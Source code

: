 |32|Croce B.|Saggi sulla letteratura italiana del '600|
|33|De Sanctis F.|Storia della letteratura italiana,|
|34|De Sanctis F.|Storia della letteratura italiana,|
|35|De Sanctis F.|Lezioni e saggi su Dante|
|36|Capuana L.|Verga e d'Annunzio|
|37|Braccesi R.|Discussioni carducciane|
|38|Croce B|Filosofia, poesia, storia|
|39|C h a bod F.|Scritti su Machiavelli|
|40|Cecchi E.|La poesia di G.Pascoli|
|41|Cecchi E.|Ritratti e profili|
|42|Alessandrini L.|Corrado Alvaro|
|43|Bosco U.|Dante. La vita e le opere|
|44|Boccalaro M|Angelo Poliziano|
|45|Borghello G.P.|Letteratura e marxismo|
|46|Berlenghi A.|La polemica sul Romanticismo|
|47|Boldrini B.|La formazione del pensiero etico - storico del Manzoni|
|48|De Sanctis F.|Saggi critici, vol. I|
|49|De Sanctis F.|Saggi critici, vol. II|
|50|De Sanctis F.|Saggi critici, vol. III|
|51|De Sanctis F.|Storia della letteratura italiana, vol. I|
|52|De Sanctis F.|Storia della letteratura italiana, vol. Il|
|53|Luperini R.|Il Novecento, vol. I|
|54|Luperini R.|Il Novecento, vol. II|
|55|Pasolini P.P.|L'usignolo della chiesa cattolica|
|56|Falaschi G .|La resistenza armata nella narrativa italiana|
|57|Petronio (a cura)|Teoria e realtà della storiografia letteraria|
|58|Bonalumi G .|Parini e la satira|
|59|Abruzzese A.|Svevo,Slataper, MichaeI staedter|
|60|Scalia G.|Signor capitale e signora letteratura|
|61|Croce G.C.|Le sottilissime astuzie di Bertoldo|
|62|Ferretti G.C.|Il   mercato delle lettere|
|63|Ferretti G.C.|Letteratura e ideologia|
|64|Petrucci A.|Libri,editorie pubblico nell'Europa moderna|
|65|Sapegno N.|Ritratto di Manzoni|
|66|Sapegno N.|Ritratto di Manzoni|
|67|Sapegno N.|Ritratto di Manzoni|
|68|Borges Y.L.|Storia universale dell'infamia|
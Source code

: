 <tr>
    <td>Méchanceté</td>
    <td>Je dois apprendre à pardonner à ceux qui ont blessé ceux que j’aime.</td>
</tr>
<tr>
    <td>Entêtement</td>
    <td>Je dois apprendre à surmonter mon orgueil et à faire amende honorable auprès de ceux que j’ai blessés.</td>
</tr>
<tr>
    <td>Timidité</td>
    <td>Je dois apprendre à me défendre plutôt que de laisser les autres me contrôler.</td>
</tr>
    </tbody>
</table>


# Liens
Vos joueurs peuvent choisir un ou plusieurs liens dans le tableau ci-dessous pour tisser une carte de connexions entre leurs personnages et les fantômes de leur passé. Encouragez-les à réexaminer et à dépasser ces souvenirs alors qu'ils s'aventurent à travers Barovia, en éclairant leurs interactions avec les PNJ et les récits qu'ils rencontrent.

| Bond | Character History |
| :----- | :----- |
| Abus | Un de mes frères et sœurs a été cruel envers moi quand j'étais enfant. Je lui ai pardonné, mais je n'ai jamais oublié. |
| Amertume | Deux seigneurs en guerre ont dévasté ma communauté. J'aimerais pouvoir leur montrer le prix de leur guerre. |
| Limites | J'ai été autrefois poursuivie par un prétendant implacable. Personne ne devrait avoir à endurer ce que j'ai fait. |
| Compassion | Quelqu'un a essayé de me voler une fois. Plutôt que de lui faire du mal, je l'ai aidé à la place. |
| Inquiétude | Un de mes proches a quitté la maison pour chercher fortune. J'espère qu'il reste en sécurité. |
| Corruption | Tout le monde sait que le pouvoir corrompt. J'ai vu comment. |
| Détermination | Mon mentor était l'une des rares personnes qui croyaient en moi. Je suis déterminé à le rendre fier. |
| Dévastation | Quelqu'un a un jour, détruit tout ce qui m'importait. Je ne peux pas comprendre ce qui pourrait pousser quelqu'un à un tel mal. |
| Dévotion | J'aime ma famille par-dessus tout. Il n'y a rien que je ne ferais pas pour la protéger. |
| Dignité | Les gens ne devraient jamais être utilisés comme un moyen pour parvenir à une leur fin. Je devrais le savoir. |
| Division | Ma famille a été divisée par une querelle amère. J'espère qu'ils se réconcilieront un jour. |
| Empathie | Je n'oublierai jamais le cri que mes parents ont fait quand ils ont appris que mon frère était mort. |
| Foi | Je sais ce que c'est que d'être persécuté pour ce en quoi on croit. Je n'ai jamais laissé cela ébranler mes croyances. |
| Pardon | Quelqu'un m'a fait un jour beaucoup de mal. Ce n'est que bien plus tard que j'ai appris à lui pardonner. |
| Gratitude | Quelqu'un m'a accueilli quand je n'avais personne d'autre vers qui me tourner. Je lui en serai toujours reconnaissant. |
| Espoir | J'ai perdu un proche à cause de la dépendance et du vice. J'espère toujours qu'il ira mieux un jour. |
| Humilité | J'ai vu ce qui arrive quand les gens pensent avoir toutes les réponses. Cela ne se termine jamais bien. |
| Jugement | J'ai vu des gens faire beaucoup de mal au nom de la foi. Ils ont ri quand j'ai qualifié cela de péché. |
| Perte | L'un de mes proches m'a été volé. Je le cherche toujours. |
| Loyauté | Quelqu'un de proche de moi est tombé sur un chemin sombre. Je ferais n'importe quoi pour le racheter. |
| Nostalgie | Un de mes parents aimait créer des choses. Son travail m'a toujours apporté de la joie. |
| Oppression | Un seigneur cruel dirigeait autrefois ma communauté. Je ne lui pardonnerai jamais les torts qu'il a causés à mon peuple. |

◇ ◇ ◇

The whole listing is needed again, word for word.

Source code

: |32|Croce B.|Saggi sulla letteratura italiana del '600|
|33|De Sanctis F.|Storia della letteratura italiana,|
|34|De Sanctis F.|Storia della letteratura italiana,|
|35|De Sanctis F.|Lezioni e saggi su Dante|
|36|Capuana L.|Verga e d'Annunzio|
|37|Braccesi R.|Discussioni carducciane|
|38|Croce B|Filosofia, poesia, storia|
|39|C h a bod F.|Scritti su Machiavelli|
|40|Cecchi E.|La poesia di G.Pascoli|
|41|Cecchi E.|Ritratti e profili|
|42|Alessandrini L.|Corrado Alvaro|
|43|Bosco U.|Dante. La vita e le opere|
|44|Boccalaro M|Angelo Poliziano|
|45|Borghello G.P.|Letteratura e marxismo|
|46|Berlenghi A.|La polemica sul Romanticismo|
|47|Boldrini B.|La formazione del pensiero etico - storico del Manzoni|
|48|De Sanctis F.|Saggi critici, vol. I|
|49|De Sanctis F.|Saggi critici, vol. II|
|50|De Sanctis F.|Saggi critici, vol. III|
|51|De Sanctis F.|Storia della letteratura italiana, vol. I|
|52|De Sanctis F.|Storia della letteratura italiana, vol. Il|
|53|Luperini R.|Il Novecento, vol. I|
|54|Luperini R.|Il Novecento, vol. II|
|55|Pasolini P.P.|L'usignolo della chiesa cattolica|
|56|Falaschi G .|La resistenza armata nella narrativa italiana|
|57|Petronio (a cura)|Teoria e realtà della storiografia letteraria|
|58|Bonalumi G .|Parini e la satira|
|59|Abruzzese A.|Svevo,Slataper, MichaeI staedter|
|60|Scalia G.|Signor capitale e signora letteratura|
|61|Croce G.C.|Le sottilissime astuzie di Bertoldo|
|62|Ferretti G.C.|Il   mercato delle lettere|
|63|Ferretti G.C.|Letteratura e ideologia|
|64|Petrucci A.|Libri,editorie pubblico nell'Europa moderna|
|65|Sapegno N.|Ritratto di Manzoni|
|66|Sapegno N.|Ritratto di Manzoni|
|67|Sapegno N.|Ritratto di Manzoni|
|68|Borges Y.L.|Storia universale dell'infamia|
Source code

: <tr>
    <td>Méchanceté</td>
    <td>Je dois apprendre à pardonner à ceux qui ont blessé ceux que j’aime.</td>
</tr>
<tr>
    <td>Entêtement</td>
    <td>Je dois apprendre à surmonter mon orgueil et à faire amende honorable auprès de ceux que j’ai blessés.</td>
</tr>
<tr>
    <td>Timidité</td>
    <td>Je dois apprendre à me défendre plutôt que de laisser les autres me contrôler.</td>
</tr>
    </tbody>
</table>


# Liens
Vos joueurs peuvent choisir un ou plusieurs liens dans le tableau ci-dessous pour tisser une carte de connexions entre leurs personnages et les fantômes de leur passé. Encouragez-les à réexaminer et à dépasser ces souvenirs alors qu'ils s'aventurent à travers Barovia, en éclairant leurs interactions avec les PNJ et les récits qu'ils rencontrent.

| Bond | Character History |
| :----- | :----- |
| Abus | Un de mes frères et sœurs a été cruel envers moi quand j'étais enfant. Je lui ai pardonné, mais je n'ai jamais oublié. |
| Amertume | Deux seigneurs en guerre ont dévasté ma communauté. J'aimerais pouvoir leur montrer le prix de leur guerre. |
| Limites | J'ai été autrefois poursuivie par un prétendant implacable. Personne ne devrait avoir à endurer ce que j'ai fait. |
| Compassion | Quelqu'un a essayé de me voler une fois. Plutôt que de lui faire du mal, je l'ai aidé à la place. |
| Inquiétude | Un de mes proches a quitté la maison pour chercher fortune. J'espère qu'il reste en sécurité. |
| Corruption | Tout le monde sait que le pouvoir corrompt. J'ai vu comment. |
| Détermination | Mon mentor était l'une des rares personnes qui croyaient en moi. Je suis déterminé à le rendre fier. |
| Dévastation | Quelqu'un a un jour, détruit tout ce qui m'importait. Je ne peux pas comprendre ce qui pourrait pousser quelqu'un à un tel mal. |
| Dévotion | J'aime ma famille par-dessus tout. Il n'y a rien que je ne ferais pas pour la protéger. |
| Dignité | Les gens ne devraient jamais être utilisés comme un moyen pour parvenir à une leur fin. Je devrais le savoir. |
| Division | Ma famille a été divisée par une querelle amère. J'espère qu'ils se réconcilieront un jour. |
| Empathie | Je n'oublierai jamais le cri que mes parents ont fait quand ils ont appris que mon frère était mort. |
| Foi | Je sais ce que c'est que d'être persécuté pour ce en quoi on croit. Je n'ai jamais laissé cela ébranler mes croyances. |
| Pardon | Quelqu'un m'a fait un jour beaucoup de mal. Ce n'est que bien plus tard que j'ai appris à lui pardonner. |
| Gratitude | Quelqu'un m'a accueilli quand je n'avais personne d'autre vers qui me tourner. Je lui en serai toujours reconnaissant. |
| Espoir | J'ai perdu un proche à cause de la dépendance et du vice. J'espère toujours qu'il ira mieux un jour. |
| Humilité | J'ai vu ce qui arrive quand les gens pensent avoir toutes les réponses. Cela ne se termine jamais bien. |
| Jugement | J'ai vu des gens faire beaucoup de mal au nom de la foi. Ils ont ri quand j'ai qualifié cela de péché. |
| Perte | L'un de mes proches m'a été volé. Je le cherche toujours. |
| Loyauté | Quelqu'un de proche de moi est tombé sur un chemin sombre. Je ferais n'importe quoi pour le racheter. |
| Nostalgie | Un de mes parents aimait créer des choses. Son travail m'a toujours apporté de la joie. |
| Oppression | Un seigneur cruel dirigeait autrefois ma communauté. Je ne lui pardonnerai jamais les torts qu'il a causés à mon peuple. |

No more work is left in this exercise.